Task brief: Go over the entries below line by line, copying each one that contains the word "Capítulo".

Dataset excerpts:
--------

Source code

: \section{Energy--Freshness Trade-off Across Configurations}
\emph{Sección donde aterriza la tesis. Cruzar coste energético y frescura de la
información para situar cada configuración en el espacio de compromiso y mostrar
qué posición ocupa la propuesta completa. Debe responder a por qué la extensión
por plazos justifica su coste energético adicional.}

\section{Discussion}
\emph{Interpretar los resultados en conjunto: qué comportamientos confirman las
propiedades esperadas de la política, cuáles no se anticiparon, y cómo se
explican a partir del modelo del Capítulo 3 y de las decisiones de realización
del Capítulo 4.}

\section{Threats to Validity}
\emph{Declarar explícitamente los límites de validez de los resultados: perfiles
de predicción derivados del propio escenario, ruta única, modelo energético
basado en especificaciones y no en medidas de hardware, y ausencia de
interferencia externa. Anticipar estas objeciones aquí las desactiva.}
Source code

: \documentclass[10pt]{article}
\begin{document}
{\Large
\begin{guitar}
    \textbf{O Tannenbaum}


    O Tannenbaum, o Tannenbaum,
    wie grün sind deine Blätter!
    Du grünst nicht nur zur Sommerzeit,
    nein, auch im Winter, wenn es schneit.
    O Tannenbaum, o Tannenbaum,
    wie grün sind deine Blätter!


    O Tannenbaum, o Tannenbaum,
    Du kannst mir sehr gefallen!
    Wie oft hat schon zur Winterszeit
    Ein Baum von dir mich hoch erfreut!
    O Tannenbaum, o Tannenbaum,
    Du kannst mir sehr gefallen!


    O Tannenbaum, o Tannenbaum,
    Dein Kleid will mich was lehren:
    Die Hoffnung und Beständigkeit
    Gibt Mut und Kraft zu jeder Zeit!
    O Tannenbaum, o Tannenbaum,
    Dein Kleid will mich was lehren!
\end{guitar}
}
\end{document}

--------

Exercise output:
explican a partir del modelo del Capítulo 3 y de las decisiones de realización
del Capítulo 4.}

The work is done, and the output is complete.